[Records for this exercise Boundary: Start]
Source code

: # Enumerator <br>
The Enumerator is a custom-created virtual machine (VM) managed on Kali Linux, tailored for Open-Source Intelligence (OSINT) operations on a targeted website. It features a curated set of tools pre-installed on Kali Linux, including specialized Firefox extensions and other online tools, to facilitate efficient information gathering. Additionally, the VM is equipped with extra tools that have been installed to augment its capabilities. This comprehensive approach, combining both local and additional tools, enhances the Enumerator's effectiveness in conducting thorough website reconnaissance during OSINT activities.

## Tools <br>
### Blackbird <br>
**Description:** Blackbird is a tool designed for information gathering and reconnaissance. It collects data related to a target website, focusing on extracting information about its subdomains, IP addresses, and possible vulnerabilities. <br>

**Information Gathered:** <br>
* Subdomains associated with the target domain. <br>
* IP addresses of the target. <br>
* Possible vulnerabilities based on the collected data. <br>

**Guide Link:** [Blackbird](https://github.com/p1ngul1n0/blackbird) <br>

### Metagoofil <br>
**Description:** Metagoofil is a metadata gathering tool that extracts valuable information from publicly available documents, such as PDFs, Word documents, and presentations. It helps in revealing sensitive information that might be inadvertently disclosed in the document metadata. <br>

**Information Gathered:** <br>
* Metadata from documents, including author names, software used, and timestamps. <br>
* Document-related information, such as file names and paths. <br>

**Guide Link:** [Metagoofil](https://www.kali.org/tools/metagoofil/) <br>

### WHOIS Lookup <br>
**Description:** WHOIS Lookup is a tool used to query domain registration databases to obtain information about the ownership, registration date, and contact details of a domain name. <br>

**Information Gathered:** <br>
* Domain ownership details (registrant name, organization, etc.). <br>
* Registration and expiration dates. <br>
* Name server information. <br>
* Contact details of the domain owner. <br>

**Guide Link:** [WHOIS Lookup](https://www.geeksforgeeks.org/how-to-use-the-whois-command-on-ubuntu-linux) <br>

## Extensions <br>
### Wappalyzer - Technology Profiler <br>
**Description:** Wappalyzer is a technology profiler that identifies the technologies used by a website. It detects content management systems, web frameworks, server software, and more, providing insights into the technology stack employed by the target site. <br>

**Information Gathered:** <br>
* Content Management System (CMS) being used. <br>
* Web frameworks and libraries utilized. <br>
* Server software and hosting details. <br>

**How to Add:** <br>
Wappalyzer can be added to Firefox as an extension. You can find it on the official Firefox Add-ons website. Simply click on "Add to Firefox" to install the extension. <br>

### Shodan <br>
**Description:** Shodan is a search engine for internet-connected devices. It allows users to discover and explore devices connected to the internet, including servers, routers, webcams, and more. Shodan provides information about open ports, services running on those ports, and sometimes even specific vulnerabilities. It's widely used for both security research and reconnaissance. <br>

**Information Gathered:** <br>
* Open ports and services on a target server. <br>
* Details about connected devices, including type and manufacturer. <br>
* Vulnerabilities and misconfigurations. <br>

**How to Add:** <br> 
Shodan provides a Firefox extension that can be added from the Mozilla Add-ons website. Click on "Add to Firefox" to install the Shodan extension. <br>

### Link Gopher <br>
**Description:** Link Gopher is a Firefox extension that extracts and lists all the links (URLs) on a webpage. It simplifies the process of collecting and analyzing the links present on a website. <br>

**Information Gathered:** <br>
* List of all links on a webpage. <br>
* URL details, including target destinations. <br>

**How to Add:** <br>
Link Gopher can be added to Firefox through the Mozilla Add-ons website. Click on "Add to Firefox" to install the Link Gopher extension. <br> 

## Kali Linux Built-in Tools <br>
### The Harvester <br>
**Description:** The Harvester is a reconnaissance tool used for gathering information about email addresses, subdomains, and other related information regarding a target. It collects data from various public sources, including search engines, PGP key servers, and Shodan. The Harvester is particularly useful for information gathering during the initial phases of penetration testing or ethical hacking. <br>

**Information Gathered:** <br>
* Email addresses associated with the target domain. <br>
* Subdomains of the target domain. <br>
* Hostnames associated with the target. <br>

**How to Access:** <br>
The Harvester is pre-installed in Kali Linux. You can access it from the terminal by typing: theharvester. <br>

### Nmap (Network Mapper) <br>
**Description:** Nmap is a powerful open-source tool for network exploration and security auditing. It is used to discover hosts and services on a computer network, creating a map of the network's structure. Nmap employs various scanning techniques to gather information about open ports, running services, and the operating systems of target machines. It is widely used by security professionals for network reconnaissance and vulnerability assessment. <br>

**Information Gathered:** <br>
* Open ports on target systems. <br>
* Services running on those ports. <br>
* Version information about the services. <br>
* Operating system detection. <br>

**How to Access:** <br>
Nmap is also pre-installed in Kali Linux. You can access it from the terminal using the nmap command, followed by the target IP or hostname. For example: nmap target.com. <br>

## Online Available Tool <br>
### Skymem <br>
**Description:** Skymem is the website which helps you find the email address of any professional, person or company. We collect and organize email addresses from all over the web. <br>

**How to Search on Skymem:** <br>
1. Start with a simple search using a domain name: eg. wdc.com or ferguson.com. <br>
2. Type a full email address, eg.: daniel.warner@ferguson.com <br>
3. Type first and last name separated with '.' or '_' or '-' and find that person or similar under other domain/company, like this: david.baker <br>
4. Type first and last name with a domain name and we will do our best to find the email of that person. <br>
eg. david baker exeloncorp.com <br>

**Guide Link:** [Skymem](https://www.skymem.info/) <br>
[Records for this exercise Boundary: End]
* [Brief]:
Reproduce each line in the listing above that mentions the string "software".

* [Answer for the task]:
* Metadata from documents, including author names, software used, and timestamps. <br>
**Description:** Wappalyzer is a technology profiler that identifies the technologies used by a website. It detects content management systems, web frameworks, server software, and more, providing insights into the technology stack employed by the target site. <br>
* Server software and hosting details. <br>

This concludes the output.